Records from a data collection
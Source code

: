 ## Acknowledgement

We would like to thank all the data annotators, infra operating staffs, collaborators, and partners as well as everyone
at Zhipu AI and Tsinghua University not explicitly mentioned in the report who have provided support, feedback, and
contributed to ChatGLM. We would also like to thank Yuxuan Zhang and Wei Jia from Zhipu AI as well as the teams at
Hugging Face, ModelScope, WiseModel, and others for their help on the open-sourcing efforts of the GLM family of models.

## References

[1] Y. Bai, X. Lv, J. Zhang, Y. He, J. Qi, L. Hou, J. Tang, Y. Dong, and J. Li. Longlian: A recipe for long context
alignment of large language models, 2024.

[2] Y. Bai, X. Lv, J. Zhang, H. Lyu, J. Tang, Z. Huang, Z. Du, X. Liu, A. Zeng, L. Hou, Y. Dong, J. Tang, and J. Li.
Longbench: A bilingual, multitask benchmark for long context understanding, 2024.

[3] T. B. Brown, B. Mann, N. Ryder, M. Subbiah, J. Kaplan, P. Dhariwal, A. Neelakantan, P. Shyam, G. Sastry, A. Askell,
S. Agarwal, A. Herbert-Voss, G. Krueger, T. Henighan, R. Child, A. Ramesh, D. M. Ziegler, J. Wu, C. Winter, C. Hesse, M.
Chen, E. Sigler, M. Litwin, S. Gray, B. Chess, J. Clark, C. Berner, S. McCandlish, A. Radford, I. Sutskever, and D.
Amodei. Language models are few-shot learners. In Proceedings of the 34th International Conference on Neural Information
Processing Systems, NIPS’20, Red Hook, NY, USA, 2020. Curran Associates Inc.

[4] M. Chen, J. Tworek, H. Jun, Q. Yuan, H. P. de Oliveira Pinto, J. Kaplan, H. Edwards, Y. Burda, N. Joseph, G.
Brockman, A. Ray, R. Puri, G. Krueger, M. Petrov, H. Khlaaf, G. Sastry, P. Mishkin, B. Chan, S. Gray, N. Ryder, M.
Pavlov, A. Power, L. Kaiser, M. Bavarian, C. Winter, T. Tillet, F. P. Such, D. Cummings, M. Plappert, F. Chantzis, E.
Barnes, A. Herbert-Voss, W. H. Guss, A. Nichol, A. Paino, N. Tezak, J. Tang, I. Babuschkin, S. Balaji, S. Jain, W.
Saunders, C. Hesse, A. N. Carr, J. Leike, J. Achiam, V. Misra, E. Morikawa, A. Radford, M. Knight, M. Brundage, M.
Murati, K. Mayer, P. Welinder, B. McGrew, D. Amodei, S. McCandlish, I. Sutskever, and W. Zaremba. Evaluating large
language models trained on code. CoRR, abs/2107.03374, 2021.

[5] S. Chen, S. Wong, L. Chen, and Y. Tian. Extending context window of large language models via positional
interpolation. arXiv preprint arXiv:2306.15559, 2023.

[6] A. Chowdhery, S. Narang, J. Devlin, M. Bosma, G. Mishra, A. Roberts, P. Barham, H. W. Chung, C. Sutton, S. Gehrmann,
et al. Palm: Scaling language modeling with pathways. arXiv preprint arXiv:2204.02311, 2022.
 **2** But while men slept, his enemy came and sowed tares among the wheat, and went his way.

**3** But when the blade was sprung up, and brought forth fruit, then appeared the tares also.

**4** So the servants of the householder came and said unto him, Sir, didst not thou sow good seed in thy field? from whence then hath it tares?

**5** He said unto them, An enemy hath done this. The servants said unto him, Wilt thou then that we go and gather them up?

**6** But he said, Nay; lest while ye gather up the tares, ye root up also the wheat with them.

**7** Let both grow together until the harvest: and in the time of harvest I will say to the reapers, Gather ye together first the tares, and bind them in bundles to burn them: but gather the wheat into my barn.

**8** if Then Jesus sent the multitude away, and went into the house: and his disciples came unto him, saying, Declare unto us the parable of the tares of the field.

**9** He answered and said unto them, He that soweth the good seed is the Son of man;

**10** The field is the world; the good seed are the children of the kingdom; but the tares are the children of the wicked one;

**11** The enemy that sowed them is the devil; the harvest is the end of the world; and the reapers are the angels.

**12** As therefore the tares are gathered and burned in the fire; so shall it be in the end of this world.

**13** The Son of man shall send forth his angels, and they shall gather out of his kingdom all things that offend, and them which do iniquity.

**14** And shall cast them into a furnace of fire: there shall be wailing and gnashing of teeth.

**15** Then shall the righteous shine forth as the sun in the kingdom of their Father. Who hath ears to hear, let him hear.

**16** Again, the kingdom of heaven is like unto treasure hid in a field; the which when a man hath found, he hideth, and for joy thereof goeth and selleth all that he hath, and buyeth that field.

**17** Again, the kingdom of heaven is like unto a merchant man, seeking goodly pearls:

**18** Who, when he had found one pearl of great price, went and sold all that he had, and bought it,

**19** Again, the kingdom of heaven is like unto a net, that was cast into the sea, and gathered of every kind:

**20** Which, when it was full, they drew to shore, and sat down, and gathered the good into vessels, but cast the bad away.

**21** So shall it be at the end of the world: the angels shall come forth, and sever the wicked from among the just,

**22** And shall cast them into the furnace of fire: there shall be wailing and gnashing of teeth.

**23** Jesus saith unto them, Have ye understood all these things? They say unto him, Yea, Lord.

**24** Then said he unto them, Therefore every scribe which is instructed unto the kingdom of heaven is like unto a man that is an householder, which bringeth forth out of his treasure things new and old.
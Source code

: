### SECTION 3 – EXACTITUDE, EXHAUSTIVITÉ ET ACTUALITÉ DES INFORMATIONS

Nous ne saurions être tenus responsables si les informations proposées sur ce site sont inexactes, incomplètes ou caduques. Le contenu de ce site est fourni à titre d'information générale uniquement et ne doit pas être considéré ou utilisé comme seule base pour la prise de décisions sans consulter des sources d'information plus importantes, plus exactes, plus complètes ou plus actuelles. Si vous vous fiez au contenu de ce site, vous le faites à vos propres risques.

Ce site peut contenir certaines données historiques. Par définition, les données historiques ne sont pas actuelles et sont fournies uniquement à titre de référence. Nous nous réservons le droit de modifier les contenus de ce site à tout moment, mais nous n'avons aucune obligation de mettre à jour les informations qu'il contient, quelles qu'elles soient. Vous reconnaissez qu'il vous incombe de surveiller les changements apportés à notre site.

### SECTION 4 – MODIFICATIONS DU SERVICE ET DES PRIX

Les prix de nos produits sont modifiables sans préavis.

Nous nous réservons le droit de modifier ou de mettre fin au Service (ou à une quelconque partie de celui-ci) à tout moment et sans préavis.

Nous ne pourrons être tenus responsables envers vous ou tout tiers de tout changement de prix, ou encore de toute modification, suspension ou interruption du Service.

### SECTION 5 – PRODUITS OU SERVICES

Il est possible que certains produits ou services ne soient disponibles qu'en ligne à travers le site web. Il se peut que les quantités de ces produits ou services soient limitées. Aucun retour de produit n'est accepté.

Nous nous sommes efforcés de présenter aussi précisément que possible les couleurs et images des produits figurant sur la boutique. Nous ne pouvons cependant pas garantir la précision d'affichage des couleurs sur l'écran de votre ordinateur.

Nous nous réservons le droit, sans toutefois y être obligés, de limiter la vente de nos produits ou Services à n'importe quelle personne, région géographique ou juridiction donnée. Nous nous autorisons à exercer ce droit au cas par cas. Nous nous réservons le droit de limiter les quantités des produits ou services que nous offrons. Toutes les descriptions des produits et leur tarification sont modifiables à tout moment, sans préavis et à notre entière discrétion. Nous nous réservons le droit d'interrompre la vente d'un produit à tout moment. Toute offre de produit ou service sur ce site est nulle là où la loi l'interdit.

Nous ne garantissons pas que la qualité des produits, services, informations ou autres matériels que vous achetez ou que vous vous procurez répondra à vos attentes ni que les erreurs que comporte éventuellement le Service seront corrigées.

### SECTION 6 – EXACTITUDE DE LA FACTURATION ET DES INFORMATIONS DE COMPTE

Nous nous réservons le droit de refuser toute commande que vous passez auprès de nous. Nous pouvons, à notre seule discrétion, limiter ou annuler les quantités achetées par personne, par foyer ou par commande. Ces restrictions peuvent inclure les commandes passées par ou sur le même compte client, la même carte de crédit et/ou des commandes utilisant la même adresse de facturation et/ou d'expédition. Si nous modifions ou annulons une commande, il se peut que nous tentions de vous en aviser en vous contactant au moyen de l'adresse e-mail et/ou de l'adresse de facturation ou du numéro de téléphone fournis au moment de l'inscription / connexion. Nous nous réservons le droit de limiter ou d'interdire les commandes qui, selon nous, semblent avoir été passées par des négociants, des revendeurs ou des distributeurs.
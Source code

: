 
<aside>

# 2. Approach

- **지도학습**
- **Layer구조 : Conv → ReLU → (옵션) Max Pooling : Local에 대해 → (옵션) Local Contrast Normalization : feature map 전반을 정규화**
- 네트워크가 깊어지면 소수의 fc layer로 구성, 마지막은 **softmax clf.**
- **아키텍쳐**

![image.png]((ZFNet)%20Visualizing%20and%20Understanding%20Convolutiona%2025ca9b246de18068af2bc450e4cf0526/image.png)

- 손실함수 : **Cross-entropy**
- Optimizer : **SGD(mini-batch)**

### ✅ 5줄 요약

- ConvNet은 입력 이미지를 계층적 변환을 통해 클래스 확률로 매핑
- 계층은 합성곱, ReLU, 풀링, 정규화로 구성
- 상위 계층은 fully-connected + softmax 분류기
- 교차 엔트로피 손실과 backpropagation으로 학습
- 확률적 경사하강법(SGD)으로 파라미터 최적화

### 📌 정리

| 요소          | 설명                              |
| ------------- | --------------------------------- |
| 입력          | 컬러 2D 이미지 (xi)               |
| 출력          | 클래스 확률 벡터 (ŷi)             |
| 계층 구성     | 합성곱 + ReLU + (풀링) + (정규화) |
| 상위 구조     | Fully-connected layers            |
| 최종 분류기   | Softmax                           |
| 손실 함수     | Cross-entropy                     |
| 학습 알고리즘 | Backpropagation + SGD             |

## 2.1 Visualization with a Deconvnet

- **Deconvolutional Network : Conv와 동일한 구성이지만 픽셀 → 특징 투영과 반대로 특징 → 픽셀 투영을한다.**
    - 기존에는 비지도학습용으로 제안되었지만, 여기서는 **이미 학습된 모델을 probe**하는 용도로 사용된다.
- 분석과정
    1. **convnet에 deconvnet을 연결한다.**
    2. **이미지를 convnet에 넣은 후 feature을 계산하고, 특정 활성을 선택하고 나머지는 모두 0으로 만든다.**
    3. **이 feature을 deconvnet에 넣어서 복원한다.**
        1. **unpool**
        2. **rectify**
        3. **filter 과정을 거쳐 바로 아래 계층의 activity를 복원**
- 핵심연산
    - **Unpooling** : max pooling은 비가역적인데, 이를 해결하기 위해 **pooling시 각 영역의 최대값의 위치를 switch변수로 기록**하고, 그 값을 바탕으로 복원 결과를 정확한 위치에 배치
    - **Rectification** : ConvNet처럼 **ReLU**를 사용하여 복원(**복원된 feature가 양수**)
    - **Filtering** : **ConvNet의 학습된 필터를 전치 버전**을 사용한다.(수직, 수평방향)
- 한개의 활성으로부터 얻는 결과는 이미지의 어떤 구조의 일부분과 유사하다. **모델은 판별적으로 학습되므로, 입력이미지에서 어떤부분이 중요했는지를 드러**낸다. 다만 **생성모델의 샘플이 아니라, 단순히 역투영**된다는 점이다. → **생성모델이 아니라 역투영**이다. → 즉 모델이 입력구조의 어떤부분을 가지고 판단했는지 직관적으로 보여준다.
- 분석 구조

Exercise details: What you return must be the lines above that run from the line with "Chen, E. Sigler, M." to the line with "into my barn.", inclusive, each copied exactly.

Output below:
Chen, E. Sigler, M. Litwin, S. Gray, B. Chess, J. Clark, C. Berner, S. McCandlish, A. Radford, I. Sutskever, and D.
Amodei. Language models are few-shot learners. In Proceedings of the 34th International Conference on Neural Information
Processing Systems, NIPS’20, Red Hook, NY, USA, 2020. Curran Associates Inc.

[4] M. Chen, J. Tworek, H. Jun, Q. Yuan, H. P. de Oliveira Pinto, J. Kaplan, H. Edwards, Y. Burda, N. Joseph, G.
Brockman, A. Ray, R. Puri, G. Krueger, M. Petrov, H. Khlaaf, G. Sastry, P. Mishkin, B. Chan, S. Gray, N. Ryder, M.
Pavlov, A. Power, L. Kaiser, M. Bavarian, C. Winter, T. Tillet, F. P. Such, D. Cummings, M. Plappert, F. Chantzis, E.
Barnes, A. Herbert-Voss, W. H. Guss, A. Nichol, A. Paino, N. Tezak, J. Tang, I. Babuschkin, S. Balaji, S. Jain, W.
Saunders, C. Hesse, A. N. Carr, J. Leike, J. Achiam, V. Misra, E. Morikawa, A. Radford, M. Knight, M. Brundage, M.
Murati, K. Mayer, P. Welinder, B. McGrew, D. Amodei, S. McCandlish, I. Sutskever, and W. Zaremba. Evaluating large
language models trained on code. CoRR, abs/2107.03374, 2021.

[5] S. Chen, S. Wong, L. Chen, and Y. Tian. Extending context window of large language models via positional
interpolation. arXiv preprint arXiv:2306.15559, 2023.

[6] A. Chowdhery, S. Narang, J. Devlin, M. Bosma, G. Mishra, A. Roberts, P. Barham, H. W. Chung, C. Sutton, S. Gehrmann,
et al. Palm: Scaling language modeling with pathways. arXiv preprint arXiv:2204.02311, 2022.
 **2** But while men slept, his enemy came and sowed tares among the wheat, and went his way.

**3** But when the blade was sprung up, and brought forth fruit, then appeared the tares also.

**4** So the servants of the householder came and said unto him, Sir, didst not thou sow good seed in thy field? from whence then hath it tares?

**5** He said unto them, An enemy hath done this. The servants said unto him, Wilt thou then that we go and gather them up?

**6** But he said, Nay; lest while ye gather up the tares, ye root up also the wheat with them.

**7** Let both grow together until the harvest: and in the time of harvest I will say to the reapers, Gather ye together first the tares, and bind them in bundles to burn them: but gather the wheat into my barn.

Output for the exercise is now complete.